李昀河拍着陶虹的肩膀充作安慰,实际上他也心神不宁的。
苏填因在人面前一直没什么大的情绪波动,偶尔的感冒生病都是很乖很沉默,这样直接的不适的表现让宿舍几个人都被吓到了。
寝室门打开,宿舍里的人都一齐默契地闭了嘴散开,苏填因顺着他们分出来的路坐到椅子上,舍友们又一齐把他围住。
看着围成一圈的舍友,说不感动是不可能的,苏填因尽力调整语调让自己看起来俏皮一点,“怎么都围上来了,是不是被我写的代码折服了。”
舍友们都不说话,苏填因略带紧张地看着他们。
好一会儿王豪才捏了捏他的脸,“出去一趟怎么了。”
李昀河胳膊肘顶了下王豪的腰,“是不是受凉了,我听填因这声就不一样,鼻炎又犯了。”
苏填因并不想解释自己发生了什么,遇到了什么。
他心里也清楚李昀河是在为他解围,笑了笑应承道:“是啊,有些不舒服。”
这么一说,舍友就很有边界感的不多问了。
陶虹给他塞了一包糖,“不舒服了及时跟我们说啊。”
不想说,也不知道怎么说。
苏填因感觉撒谎是有代价的,没有吐出来什么,因为今天一天他都没吃什么东西。
此时喉咙里挤着苦和酸,他撕开包装袋咬了一颗糖。
太阳穴一跳一跳,自己好像真的有些不舒服。
他脱了鞋袜,在柜子里挑了一件厚大衣,他感觉自己现在十分冷,这种冷是被厚厚的棉花被覆盖也缓解不了的,大衣套上再把自己塞进床上,他的发抖状况才减轻了许多。
这样的痛苦不是睡一觉就能解决的,苏填因后知后觉的意识到,他又陷入了一种“自我怀疑”的情绪。
他不知道该如何调解这样的情绪,曾经的心情是如何麻痹淡忘,那样痛苦的经年累月,他也不记得自己是怎么熬过去的。
和程恩骄打电话糟糕的情绪是有缓和的。
可那是自己的事情,要如何让自己的痛苦身处一种“感同身受”的地方去让别人感知,就算那个人是自己的男朋友,这也不行。
被子缠的很紧,苏填因眼皮子渐渐有些疲倦了,临睡前他想,就让我自己再释怀一次,那是我经历过的,我最熟悉。

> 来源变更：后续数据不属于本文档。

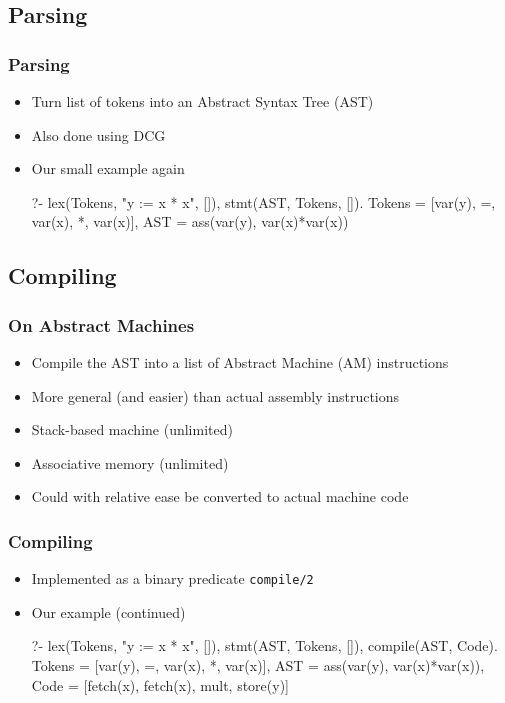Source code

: \documentclass[]{beamer}
\begin{document}
\subsection{Parsing}
\begin{frame}[fragile]
\frametitle{Parsing}
\begin{itemize}
	\item Turn list of tokens into an Abstract Syntax Tree (AST)
	\item Also done using DCG
	\item Our small example again
\begin{boxedverbatim}
?- lex(Tokens, "y := x * x", []),
   stmt(AST, Tokens, []).
Tokens = [var(y), =, var(x), *, var(x)],
AST = ass(var(y), var(x)*var(x))
\end{boxedverbatim}
\end{itemize}
\end{frame}

\subsection{Compiling}

\begin{frame}[fragile]
\frametitle{On Abstract Machines}
\begin{itemize}
	\item Compile the AST into a list of Abstract Machine (AM) instructions
	\item More general (and easier) than actual assembly instructions
	\item Stack-based machine (unlimited)
	\item Associative memory (unlimited)
	\item Could with relative ease be converted to actual machine code
\end{itemize}
\end{frame}

\begin{frame}[fragile]
\frametitle{Compiling}
\begin{itemize}
	\item Implemented as a binary predicate \verb|compile/2|
	\item Our example (continued)
\begin{boxedverbatim}
?- lex(Tokens, "y := x * x", []), 
   stmt(AST, Tokens, []), 
   compile(AST, Code).
Tokens = [var(y), =, var(x), *, var(x)],
AST = ass(var(y), var(x)*var(x)),
Code = [fetch(x), fetch(x), mult, store(y)]
\end{boxedverbatim}
\end{itemize}
\end{frame}
\end{document}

梦魇不会让他忘却,一帧帧展开的画面要让他记得更加刻骨铭心。
小时候的苏填因除了寂寞一点,也没有什么其他的事情能难倒他。
唯一让他困扰的事情大概是自己怎么也不长的个子,其实在小填因心里,身高不长也没所谓的,可他还是会愧疚,尤其是每年体检时母亲看向他忧心忡忡的眼神,充盈着许多的担心,他很抱歉。
从医生的口中也没有办法具体得知什么原因,医生说身体状况很好,吃饭运动如果都正常,那就是个体差异了。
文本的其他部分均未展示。